OpenAuth Simulator is a Java 17, Gradle-based environment for emulating contemporary authentication credentials and protocols (HOTP/TOTP, OATH OCRA, EMV/CAP, FIDO2/WebAuthn, and EUDIW OpenID4VP wallet artefacts). The project is intentionally greenfield and AI-native; we optimise for fast iteration by AI agents, incremental steps, and the ability to evolve APIs as requirements change. The simulator can be consumed via five surfaces: a Native Java API, CLI commands, REST API endpoints, an operator console web UI, and an MCP agent facade.
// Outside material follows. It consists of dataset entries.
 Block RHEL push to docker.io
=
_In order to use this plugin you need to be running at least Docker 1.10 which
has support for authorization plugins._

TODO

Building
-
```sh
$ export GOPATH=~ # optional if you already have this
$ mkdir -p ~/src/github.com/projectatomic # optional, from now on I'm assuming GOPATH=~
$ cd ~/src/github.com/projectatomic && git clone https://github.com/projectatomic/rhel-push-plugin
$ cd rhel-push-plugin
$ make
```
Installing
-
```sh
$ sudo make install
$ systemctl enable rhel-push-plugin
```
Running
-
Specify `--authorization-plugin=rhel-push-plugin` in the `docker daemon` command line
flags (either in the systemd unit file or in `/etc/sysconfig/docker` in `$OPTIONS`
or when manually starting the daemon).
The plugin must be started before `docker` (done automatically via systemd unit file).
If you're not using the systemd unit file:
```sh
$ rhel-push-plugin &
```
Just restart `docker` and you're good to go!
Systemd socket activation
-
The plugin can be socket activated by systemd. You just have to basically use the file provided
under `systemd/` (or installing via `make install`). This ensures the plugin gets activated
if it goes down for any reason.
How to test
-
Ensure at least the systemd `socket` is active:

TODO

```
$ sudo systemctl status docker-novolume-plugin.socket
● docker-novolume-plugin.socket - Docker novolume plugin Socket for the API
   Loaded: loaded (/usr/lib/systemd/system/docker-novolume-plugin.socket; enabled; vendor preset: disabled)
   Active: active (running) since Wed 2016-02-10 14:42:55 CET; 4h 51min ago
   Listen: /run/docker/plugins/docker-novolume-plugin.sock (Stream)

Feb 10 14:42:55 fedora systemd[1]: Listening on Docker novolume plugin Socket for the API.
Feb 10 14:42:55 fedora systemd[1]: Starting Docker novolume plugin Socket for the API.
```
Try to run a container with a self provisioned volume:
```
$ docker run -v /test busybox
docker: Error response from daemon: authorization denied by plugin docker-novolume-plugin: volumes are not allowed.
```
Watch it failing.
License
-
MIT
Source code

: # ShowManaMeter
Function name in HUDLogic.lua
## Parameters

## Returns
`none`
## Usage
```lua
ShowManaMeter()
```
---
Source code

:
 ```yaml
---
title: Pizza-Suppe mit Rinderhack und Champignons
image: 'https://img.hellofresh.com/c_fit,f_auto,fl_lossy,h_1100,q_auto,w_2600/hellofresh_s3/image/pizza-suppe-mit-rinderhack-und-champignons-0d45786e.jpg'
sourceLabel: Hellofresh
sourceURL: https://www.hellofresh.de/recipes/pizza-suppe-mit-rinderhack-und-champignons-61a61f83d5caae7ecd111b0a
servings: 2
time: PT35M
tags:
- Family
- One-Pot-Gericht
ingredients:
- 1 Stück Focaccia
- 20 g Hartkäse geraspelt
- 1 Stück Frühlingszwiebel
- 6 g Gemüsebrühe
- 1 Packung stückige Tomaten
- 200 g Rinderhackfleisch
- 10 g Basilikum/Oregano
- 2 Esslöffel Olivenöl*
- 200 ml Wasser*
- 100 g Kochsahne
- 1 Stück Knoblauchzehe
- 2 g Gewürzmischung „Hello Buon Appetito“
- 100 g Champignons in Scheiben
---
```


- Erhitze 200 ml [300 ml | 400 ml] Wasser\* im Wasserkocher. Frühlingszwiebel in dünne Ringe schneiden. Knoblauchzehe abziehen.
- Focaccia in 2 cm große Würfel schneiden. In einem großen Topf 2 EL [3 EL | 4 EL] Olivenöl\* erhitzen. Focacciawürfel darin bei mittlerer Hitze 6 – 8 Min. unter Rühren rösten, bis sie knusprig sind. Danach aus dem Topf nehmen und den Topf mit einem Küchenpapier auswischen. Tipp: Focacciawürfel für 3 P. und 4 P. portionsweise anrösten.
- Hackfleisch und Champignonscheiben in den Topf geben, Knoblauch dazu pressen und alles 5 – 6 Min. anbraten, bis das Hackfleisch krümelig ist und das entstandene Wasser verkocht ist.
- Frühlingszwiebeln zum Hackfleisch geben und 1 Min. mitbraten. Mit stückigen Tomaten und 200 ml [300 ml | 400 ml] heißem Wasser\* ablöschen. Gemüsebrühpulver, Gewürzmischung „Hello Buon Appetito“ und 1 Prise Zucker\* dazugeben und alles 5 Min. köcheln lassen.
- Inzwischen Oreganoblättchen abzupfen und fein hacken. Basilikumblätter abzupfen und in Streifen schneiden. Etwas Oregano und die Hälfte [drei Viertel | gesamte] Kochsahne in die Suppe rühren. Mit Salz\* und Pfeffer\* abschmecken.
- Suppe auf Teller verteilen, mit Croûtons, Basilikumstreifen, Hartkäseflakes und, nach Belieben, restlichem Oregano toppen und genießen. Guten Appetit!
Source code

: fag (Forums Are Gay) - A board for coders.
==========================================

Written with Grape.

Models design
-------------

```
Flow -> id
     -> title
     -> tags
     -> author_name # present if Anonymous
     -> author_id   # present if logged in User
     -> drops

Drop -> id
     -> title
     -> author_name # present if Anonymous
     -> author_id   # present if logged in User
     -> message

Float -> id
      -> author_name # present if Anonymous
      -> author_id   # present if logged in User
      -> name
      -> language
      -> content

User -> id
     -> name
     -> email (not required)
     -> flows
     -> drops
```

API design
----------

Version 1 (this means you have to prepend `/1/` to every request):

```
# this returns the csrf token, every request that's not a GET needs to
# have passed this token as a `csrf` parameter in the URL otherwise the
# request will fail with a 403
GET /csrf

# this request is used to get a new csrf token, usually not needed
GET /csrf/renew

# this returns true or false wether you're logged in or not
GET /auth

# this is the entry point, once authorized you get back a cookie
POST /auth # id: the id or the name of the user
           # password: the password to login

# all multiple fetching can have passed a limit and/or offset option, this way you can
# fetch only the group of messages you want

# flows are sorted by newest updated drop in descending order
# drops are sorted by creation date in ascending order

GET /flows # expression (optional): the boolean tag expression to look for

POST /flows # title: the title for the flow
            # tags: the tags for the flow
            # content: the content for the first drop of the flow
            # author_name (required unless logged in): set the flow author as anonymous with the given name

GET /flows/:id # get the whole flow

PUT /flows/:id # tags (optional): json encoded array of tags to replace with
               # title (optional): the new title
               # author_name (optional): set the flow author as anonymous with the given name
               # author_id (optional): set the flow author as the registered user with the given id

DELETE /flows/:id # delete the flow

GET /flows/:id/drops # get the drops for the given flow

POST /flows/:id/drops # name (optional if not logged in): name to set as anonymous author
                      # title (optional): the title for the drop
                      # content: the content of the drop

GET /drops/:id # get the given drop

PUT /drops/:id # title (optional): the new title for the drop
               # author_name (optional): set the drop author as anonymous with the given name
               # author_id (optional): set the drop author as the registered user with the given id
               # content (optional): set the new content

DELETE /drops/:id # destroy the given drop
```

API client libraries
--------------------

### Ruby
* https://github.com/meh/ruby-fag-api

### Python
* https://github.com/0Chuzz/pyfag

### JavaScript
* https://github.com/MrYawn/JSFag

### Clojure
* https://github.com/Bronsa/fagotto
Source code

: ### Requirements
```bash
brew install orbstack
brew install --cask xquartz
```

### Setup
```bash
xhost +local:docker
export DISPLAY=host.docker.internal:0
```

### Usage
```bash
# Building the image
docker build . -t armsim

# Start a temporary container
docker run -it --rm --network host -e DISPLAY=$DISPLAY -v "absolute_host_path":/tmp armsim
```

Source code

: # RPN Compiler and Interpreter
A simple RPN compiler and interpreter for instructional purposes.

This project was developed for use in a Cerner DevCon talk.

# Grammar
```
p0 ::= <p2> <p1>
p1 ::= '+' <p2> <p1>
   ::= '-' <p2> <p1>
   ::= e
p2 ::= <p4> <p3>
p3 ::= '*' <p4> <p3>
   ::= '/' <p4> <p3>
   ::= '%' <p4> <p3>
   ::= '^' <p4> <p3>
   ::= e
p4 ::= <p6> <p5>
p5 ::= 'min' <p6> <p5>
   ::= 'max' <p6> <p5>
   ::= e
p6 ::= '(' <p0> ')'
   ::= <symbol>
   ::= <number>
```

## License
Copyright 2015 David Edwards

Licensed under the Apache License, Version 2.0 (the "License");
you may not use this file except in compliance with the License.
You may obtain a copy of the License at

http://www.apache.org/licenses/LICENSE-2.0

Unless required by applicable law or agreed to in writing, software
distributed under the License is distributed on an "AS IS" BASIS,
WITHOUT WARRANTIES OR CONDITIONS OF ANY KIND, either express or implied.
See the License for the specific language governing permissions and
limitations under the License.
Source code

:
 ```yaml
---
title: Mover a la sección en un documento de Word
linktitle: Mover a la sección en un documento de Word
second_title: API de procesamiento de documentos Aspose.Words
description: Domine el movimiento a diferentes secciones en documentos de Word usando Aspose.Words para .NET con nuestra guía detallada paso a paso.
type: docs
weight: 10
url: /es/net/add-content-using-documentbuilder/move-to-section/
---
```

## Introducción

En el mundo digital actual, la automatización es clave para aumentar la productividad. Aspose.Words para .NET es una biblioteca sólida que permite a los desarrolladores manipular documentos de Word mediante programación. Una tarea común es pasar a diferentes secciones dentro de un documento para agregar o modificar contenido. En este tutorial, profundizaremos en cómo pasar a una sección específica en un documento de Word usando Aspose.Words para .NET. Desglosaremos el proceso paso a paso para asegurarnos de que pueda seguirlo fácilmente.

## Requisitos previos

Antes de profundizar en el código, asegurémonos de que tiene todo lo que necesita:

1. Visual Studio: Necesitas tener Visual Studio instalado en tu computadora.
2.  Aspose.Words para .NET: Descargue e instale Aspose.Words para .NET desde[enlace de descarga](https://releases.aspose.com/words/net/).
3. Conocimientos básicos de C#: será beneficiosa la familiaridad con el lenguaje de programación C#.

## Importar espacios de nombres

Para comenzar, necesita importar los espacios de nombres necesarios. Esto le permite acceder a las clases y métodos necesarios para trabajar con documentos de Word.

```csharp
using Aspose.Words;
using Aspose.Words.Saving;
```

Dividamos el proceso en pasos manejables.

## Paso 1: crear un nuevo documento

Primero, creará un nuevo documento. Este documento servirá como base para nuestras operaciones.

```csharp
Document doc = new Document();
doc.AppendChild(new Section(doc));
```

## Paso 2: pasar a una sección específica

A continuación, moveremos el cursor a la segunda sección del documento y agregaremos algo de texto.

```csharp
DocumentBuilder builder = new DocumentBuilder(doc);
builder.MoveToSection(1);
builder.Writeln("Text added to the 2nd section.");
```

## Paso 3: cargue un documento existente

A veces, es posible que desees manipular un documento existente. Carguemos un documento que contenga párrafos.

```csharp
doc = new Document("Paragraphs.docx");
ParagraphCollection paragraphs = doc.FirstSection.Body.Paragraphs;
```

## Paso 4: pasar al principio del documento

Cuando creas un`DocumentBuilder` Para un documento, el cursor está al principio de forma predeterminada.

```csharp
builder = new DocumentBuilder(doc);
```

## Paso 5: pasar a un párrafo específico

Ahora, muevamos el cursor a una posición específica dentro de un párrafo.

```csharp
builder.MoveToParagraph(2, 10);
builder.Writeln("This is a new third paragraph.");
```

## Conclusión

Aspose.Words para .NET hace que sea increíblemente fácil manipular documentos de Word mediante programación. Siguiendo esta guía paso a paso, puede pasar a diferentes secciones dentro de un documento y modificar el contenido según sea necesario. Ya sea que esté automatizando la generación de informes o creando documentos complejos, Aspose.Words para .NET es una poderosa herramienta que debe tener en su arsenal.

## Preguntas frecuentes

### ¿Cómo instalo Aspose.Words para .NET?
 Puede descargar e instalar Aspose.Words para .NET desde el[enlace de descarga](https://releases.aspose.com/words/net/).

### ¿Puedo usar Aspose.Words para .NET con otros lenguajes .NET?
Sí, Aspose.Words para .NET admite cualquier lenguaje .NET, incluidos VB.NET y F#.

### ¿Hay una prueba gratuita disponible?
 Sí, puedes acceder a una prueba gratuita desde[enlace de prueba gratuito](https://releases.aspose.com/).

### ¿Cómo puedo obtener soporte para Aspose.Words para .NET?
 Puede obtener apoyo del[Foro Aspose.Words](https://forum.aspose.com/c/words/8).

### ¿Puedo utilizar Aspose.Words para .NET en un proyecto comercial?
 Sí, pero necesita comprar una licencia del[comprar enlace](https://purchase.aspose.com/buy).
![Operator console walkthrough showing HOTP/TOTP/FIDO2 panels](docs/_assets/app-demo.gif)

## What is this?

This is an AI-native, spec-driven codebase: production feature code is generated by AI agents from specifications and runbooks, with humans acting as reviewers and owners rather than hand-writing implementation.

- Simulates OATH HOTP/TOTP and OCRA (RFC 4226/6238/6287) using deterministic secrets and fixtures.
- Emulates EMV/CAP cardholder verification flows for lab, integration, and IAM workloads.
- Exercises FIDO2/WebAuthn assertions and EUDIW OpenID4VP wallet/verifier exchanges with synthetic PID artefacts.
- Provides five consumption surfaces:
- Native Java API entry points (per protocol).
- REST API (Spring Boot, OpenAPI-documented).
- CLI (Picocli commands for credential lifecycle and evaluation).
- Operator console UI for exploratory use.
- MCP proxy tools for agent/automation integrations (Model Context Protocol).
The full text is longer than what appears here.